═══ RECORDS FOR THE EXERCISE ═══

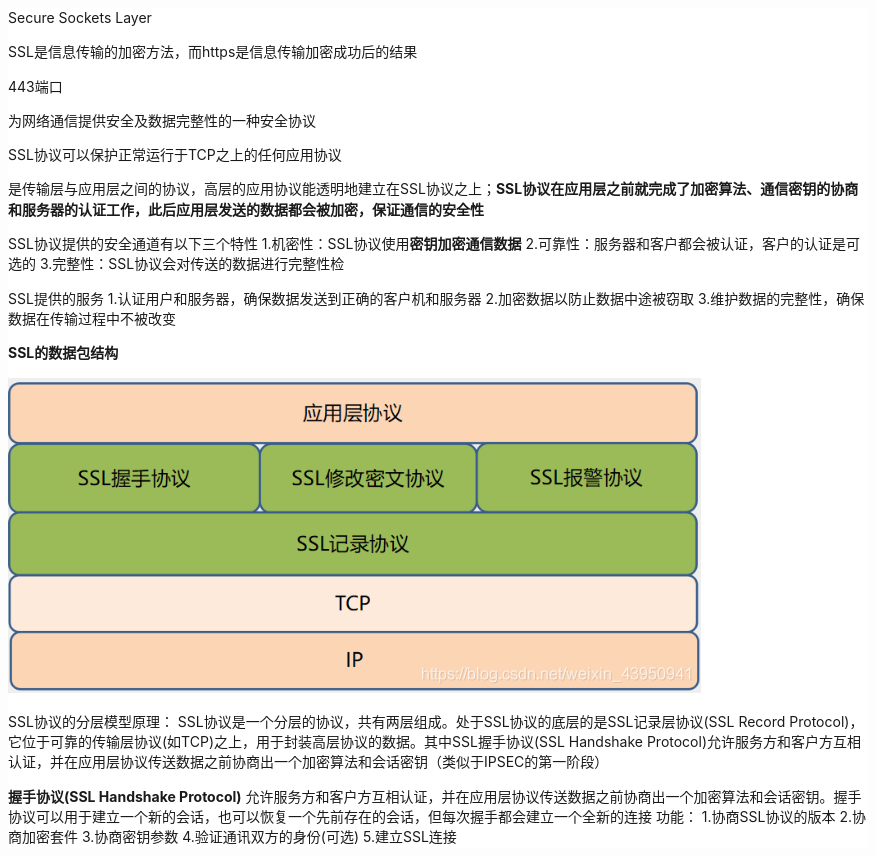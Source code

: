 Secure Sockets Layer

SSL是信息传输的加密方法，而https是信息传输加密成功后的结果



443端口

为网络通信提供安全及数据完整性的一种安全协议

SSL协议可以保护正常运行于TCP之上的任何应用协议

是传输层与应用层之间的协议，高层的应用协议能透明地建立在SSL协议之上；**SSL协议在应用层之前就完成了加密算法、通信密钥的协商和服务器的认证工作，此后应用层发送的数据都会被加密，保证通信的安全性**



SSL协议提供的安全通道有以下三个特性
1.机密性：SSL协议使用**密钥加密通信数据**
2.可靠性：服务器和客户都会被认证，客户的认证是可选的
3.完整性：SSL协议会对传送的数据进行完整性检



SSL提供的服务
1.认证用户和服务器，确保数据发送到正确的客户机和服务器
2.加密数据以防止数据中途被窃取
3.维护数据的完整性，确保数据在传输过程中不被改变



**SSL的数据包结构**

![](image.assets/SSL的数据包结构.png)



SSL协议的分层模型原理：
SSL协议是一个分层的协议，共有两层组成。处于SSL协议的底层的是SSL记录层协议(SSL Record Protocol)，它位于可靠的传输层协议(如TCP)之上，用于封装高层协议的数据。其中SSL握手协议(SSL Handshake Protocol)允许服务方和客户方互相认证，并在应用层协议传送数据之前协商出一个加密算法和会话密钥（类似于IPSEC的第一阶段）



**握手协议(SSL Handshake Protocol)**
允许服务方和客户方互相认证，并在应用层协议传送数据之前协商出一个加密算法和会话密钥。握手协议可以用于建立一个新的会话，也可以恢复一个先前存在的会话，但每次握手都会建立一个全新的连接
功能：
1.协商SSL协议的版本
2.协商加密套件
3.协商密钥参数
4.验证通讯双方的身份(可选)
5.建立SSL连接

═══
═══ RECORDS FOR THE EXERCISE ═══

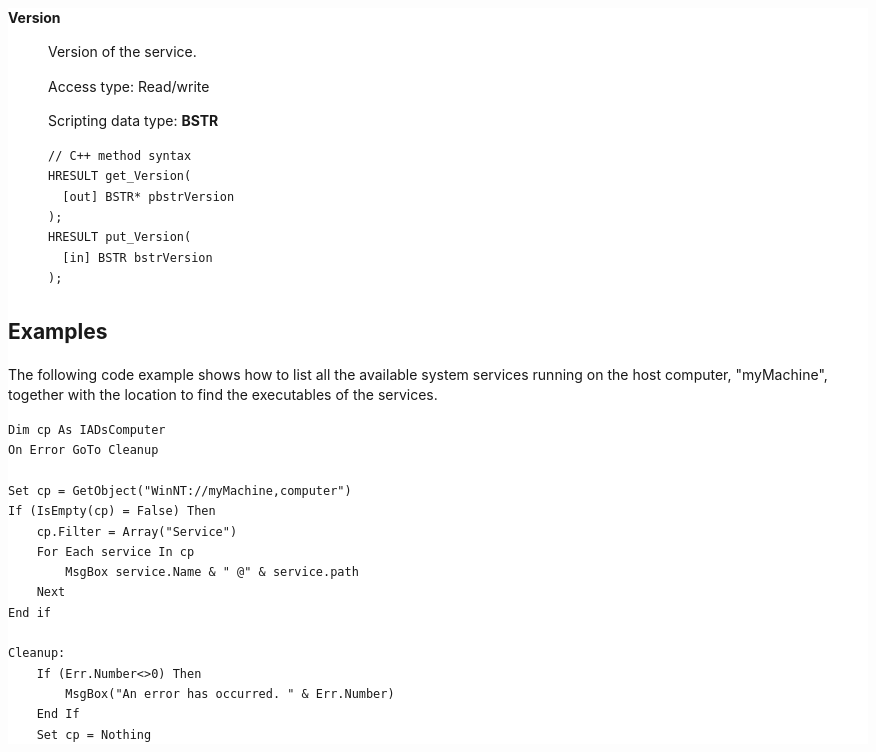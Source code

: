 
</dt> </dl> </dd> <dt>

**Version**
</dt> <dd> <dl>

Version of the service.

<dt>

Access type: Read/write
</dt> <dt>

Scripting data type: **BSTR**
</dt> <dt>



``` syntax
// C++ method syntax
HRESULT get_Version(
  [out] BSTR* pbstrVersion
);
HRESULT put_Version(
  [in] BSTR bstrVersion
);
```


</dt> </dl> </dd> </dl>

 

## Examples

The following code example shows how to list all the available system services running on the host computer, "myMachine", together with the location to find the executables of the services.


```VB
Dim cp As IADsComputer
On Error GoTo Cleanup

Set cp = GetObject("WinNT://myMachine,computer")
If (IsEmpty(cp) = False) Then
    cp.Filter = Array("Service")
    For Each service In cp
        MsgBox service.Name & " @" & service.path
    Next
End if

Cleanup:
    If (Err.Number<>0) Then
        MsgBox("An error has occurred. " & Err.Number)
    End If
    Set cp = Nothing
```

═══

* ASSIGNMENT
Collect each line of the entries that has the word "type", copying it in full.

* OUTPUT FOR THIS TASK
Access type: Read/write
Scripting data type: **BSTR**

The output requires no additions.